Ханино-Липа сел в свою тележку, поехал в город и привез оттуда специально для Ноя домашнего учителя, недавнего йешиботника, до сих пор жившего на хлебах у тестя, — тощее, как щепка, юное существо — кожа да кости.
— Видишь ты эту вяленую воблу? — громко объявил Ханино-Липа тотчас по приезде, кнутовищем указывая Ципе-Лии на молодого учителя, — он мне обойдется в семьдесят целковых, не считая харчей, — выгодная сделка, черт побери, а? Ты не смотри, что тощий: мяса мало — знаний много, набит наукой, как куль мукой! Надо только его немного подкормить, и он станет мужчина хоть куда. А где наше сокровище?
Сокровище в это время возилось в конюшне с щенком, накануне подаренным ему Макаркой, хорошеньким белым песиком, кудрявым, как барашек; из густой белой шерсти выглядывали только нос и глаза, словно три круглые черные капли. Когда Ханино-Липа ввел лошадь в конюшню и застал сына за этим занятием, он вспылил.
— Вот разбойник, — вскричал он, — привозят ему учителя, а он с собаками играется! Семьдесят целковых я плачу — да чтоб у тебя так семьдесят прыщей повыскакивало!..
Новый учитель, скоро разобравшись, с кем имеет дело, сосредоточил свои усилия в одной области: исправном поедании харчей. Попутно он обучал Ноя искусству надевать филактерии и для этого пользовался филактериями Ханино-Липы, величиною чуть не с сапог, с ремнями жесткими и толстыми, как подошва. Ежедневно учитель «запрягал своего осла» — так он величал обучение Ноя, — обвязывая его «поводьями»:
— Затяни туже… еще туже. Скажи «Благословен ты…», оберни еще раз, три, четыре, пять… э-э, стоп! Вокруг пальца — раз, два, три — довольно! Теперь вторую… давай-ка голову…

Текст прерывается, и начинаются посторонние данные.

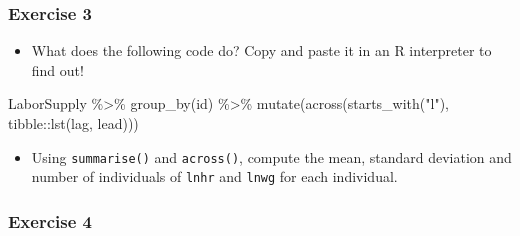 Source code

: \documentclass[
]{article}
\newenvironment{Shaded}{\begin{snugshade}}{\end{snugshade}}
\newcommand{\FunctionTok}[1]{\textcolor[rgb]{0.00,0.00,0.00}{#1}}
\newcommand{\NormalTok}[1]{#1}
\newcommand{\SpecialCharTok}[1]{\textcolor[rgb]{0.00,0.00,0.00}{#1}}
\newcommand{\StringTok}[1]{\textcolor[rgb]{0.31,0.60,0.02}{#1}}
\providecommand{\tightlist}{%
  \setlength{\itemsep}{0pt}\setlength{\parskip}{0pt}}
\begin{document}
\hypertarget{exercise-3-1}{%
\subsubsection*{Exercise 3}\label{exercise-3-1}}

\begin{itemize}
\tightlist
\item
  What does the following code do? Copy and paste it in an R interpreter to find out!
\end{itemize}

\begin{Shaded}
\begin{Highlighting}[]
\NormalTok{LaborSupply }\SpecialCharTok{\%\textgreater{}\%}
  \FunctionTok{group\_by}\NormalTok{(id) }\SpecialCharTok{\%\textgreater{}\%}
  \FunctionTok{mutate}\NormalTok{(}\FunctionTok{across}\NormalTok{(}\FunctionTok{starts\_with}\NormalTok{(}\StringTok{"l"}\NormalTok{), tibble}\SpecialCharTok{::}\FunctionTok{lst}\NormalTok{(lag, lead)))}
\end{Highlighting}
\end{Shaded}

\begin{itemize}
\tightlist
\item
  Using \texttt{summarise()} and \texttt{across()}, compute the mean, standard deviation and number of individuals of \texttt{lnhr} and \texttt{lnwg} for each individual.
\end{itemize}

\hypertarget{exercise-4-1}{%
\subsubsection*{Exercise 4}\label{exercise-4-1}}
\end{document}
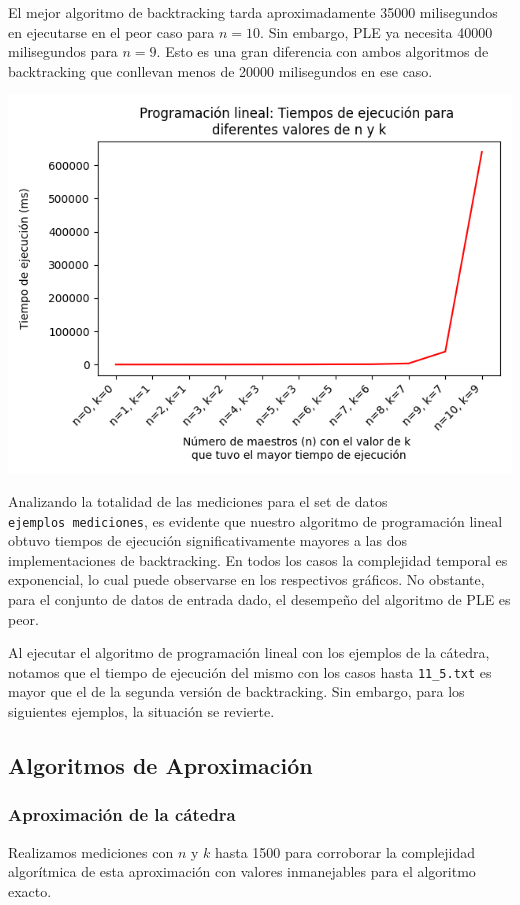 \documentclass{article}
\begin{document}
El mejor algoritmo de backtracking tarda aproximadamente 35000 milisegundos en ejecutarse en el peor caso para $n = 10$. Sin embargo, PLE ya necesita 40000 milisegundos para $n = 9$. Esto es una gran diferencia con ambos algoritmos de backtracking que conllevan menos de 20000 milisegundos en ese caso.

\includegraphics[scale=0.60]{images/graficoProgramacionLineal.png}

Analizando la totalidad de las mediciones para el set de datos \texttt{ejemplos\
 mediciones}, es evidente que nuestro algoritmo de programación lineal obtuvo tiempos de ejecución significativamente mayores a las dos implementaciones de backtracking. En todos los casos la complejidad temporal es exponencial, lo cual puede observarse en los respectivos gráficos. No obstante, para el conjunto de datos de entrada dado, el desempeño del algoritmo de PLE es peor.

Al ejecutar el algoritmo de programación lineal con los ejemplos de la cátedra, notamos que el tiempo de ejecución del mismo con los casos hasta \texttt{11\_5.txt} es mayor que el de la segunda versión de backtracking. Sin embargo, para los siguientes ejemplos, la situación se revierte.

\subsection{Algoritmos de Aproximación}
\subsubsection{Aproximación de la cátedra}
Realizamos mediciones con $n$ y $k$ hasta 1500 para corroborar la complejidad algorítmica de esta aproximación con valores inmanejables para el algoritmo exacto.
\end{document}
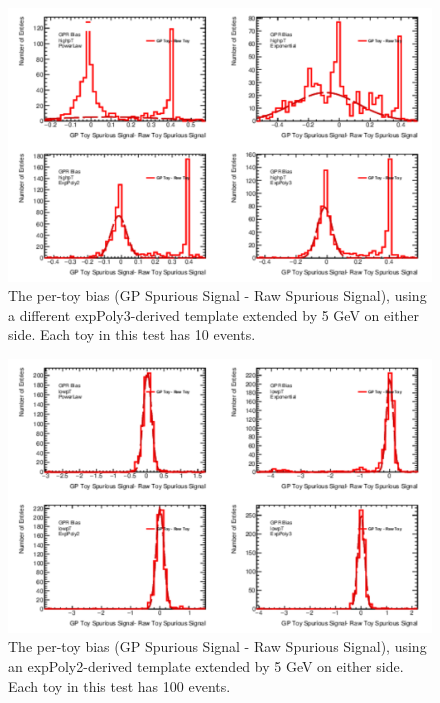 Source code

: \begin{figure} 
\begin{center}
  \includegraphics[width=\textwidth]{figures/background/gpr/validation/padded/ToyTest_FitSigBiases_highpT_10_noSig}   
\caption{The per-toy bias (GP Spurious Signal - Raw Spurious Signal), using a different expPoly3-derived template extended by 5 GeV on either side. Each toy in this test has 10 events.}
\label{fig:bias_padded_highpt_10_noSig}
\end{center}
\end{figure}

\begin{figure} 
\begin{center}
  \includegraphics[width=\textwidth]{figures/background/gpr/validation/padded/ToyTest_FitSigBiases_lowpT_100_noSig}   
\caption{The per-toy bias (GP Spurious Signal - Raw Spurious Signal), using an expPoly2-derived template extended by 5 GeV on either side. Each toy in this test has 100 events.}
\label{fig:bias_padded_lowpt_100_noSig}
\end{center}
\end{figure}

Ципа-Лия смотрела на свое увенчанное филактериями детище и чуть не плакала от блаженства: дожить до такой радости! Она радуется — и учителю хорошо живется. Едва успевал утром окончить молитву и сложить талес, а на столе уже вырастали одно за другим: бутылочка водки, графинчик вишневки, аппетитная печенка, цыплячья ножка, ароматные, поджаренные с луком шкварки, горячая булка, жирные вареники.
— Кушайте, господин учитель, кушайте, — подбадривала его Ципа-Лия, — кушайте на здоровье! — Видишь, сыночек, учителя нужно слушаться, ты уже почти «сын заповеди». Шутка ли — тринадцать скоро! Сколько страданий, сыночек, сколько мук, пока…
И она вытирала передником непрошенную слезу.
Прошло несколько недель. Молодой учитель ревностно делал свое дело — ел вовсю, и обильная пища тоже делала свое дело. И в одну душную июльскую ночь нечистый попутал учителя забраться к служанке.
Вошел он к ней, разумеется, потихоньку, но выскочил оттуда с громом и треском: две оглушительно звонкие пощечины подняли на ноги весь дом. Ученик вместе со всеми вскочил с постели и узрел своего ошеломленного учителя стоящим посреди дома в одном нижнем белье; правая пейса его была закинута за ухо, и обнажившаяся щека пламенела пожаром.
Поутру учитель сбежал… Ципа-Лия бросилась к буфету пересчитывать серебряные ложки и вилки, нашла их в целости — и успокоилась. Ее огорчало только то, что торжество будет несколько испорчено. «Горе мне! Вот незадача! — придется отпраздновать ребенку бар-мицву без учителя».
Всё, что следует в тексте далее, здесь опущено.